**AVAILABLE RECORDS**

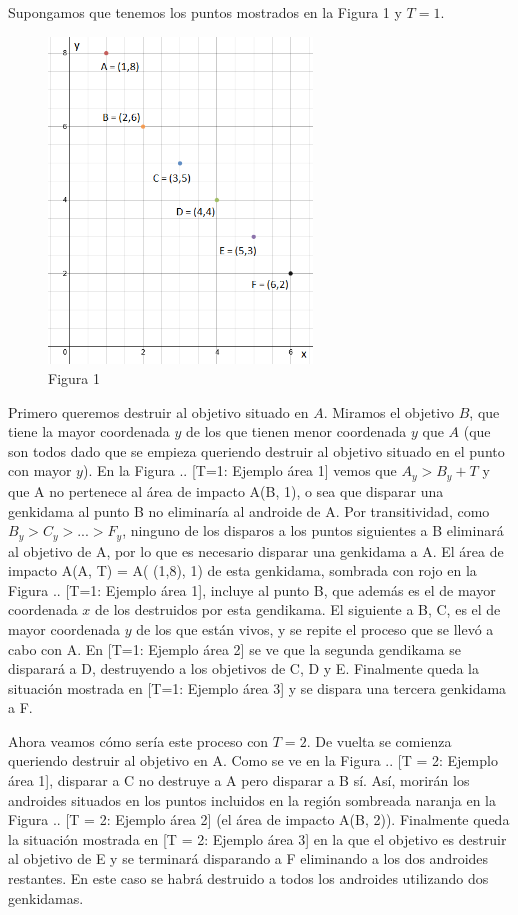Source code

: \documentclass[10pt,a4paper]{article}
\begin{document}
Supongamos que tenemos los puntos mostrados en la Figura 1 y $T = 1$.
\begin{figure}
  \centering
  \includegraphics[width=7cm]{EjemploInicialUtil}
  \caption{Figura 1}
\end{figure}
Primero queremos destruir al objetivo situado en $A$. Miramos el objetivo $B$, que tiene la mayor coordenada $y$ de los que tienen menor coordenada $y$ que $A$ (que son todos dado que se empieza queriendo destruir al objetivo situado en el punto con mayor $y$). En la Figura .. [T=1: Ejemplo área 1] vemos que $A_{y} > B_{y} + T$ y que A no pertenece al área de impacto A(B, 1), o sea que disparar una genkidama al punto B no eliminaría al androide de A. Por transitividad, como $B_{y} > C_{y} > ... > F_{y}$, ninguno de los disparos a los puntos siguientes a B eliminará al objetivo de A, por lo que es necesario disparar una genkidama a A. El área de impacto A(A, T) = A( (1,8), 1) de esta genkidama, sombrada con rojo en la Figura .. [T=1: Ejemplo área 1], incluye al punto B, que además es el de mayor coordenada $x$ de los destruidos por esta gendikama. 
El siguiente a B, C, es el de mayor coordenada $y$ de los que están vivos, y se repite el proceso que se llevó a cabo con A. En [T=1: Ejemplo área 2] se ve que la segunda gendikama se disparará a D, destruyendo a los objetivos de C, D y E.
Finalmente queda la situación mostrada en [T=1: Ejemplo área 3] y se dispara una tercera genkidama a F.

Ahora veamos cómo sería este proceso con $T = 2$.
De vuelta se comienza queriendo destruir al objetivo en A. Como se ve en la Figura .. [T = 2: Ejemplo área 1], disparar a C no destruye a A pero disparar a B sí. Así, morirán los androides situados en los puntos incluidos en la región sombreada naranja en la Figura .. [T = 2: Ejemplo área 2] (el área de impacto A(B, 2)).
Finalmente queda la situación mostrada en [T = 2: Ejemplo área 3] en la que el objetivo es destruir al objetivo de E y se terminará disparando a F eliminando a los dos androides restantes.
En este caso se habrá destruido a todos los androides utilizando dos genkidamas.
\end{document}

**TASK**
The records shown above are to be repeated exactly, with the pictures left out.

**TASK SOLUTION**
Source code

: \documentclass[10pt,a4paper]{article}
\begin{document}
Supongamos que tenemos los puntos mostrados en la Figura 1 y $T = 1$.
\begin{figure}
  \centering
  \includegraphics[width=7cm]{EjemploInicialUtil}
  \caption{Figura 1}
\end{figure}
Primero queremos destruir al objetivo situado en $A$. Miramos el objetivo $B$, que tiene la mayor coordenada $y$ de los que tienen menor coordenada $y$ que $A$ (que son todos dado que se empieza queriendo destruir al objetivo situado en el punto con mayor $y$). En la Figura .. [T=1: Ejemplo área 1] vemos que $A_{y} > B_{y} + T$ y que A no pertenece al área de impacto A(B, 1), o sea que disparar una genkidama al punto B no eliminaría al androide de A. Por transitividad, como $B_{y} > C_{y} > ... > F_{y}$, ninguno de los disparos a los puntos siguientes a B eliminará al objetivo de A, por lo que es necesario disparar una genkidama a A. El área de impacto A(A, T) = A( (1,8), 1) de esta genkidama, sombrada con rojo en la Figura .. [T=1: Ejemplo área 1], incluye al punto B, que además es el de mayor coordenada $x$ de los destruidos por esta gendikama. 
El siguiente a B, C, es el de mayor coordenada $y$ de los que están vivos, y se repite el proceso que se llevó a cabo con A. En [T=1: Ejemplo área 2] se ve que la segunda gendikama se disparará a D, destruyendo a los objetivos de C, D y E.
Finalmente queda la situación mostrada en [T=1: Ejemplo área 3] y se dispara una tercera genkidama a F.

Ahora veamos cómo sería este proceso con $T = 2$.
De vuelta se comienza queriendo destruir al objetivo en A. Como se ve en la Figura .. [T = 2: Ejemplo área 1], disparar a C no destruye a A pero disparar a B sí. Así, morirán los androides situados en los puntos incluidos en la región sombreada naranja en la Figura .. [T = 2: Ejemplo área 2] (el área de impacto A(B, 2)).
Finalmente queda la situación mostrada en [T = 2: Ejemplo área 3] en la que el objetivo es destruir al objetivo de E y se terminará disparando a F eliminando a los dos androides restantes.
En este caso se habrá destruido a todos los androides utilizando dos genkidamas.
\end{document}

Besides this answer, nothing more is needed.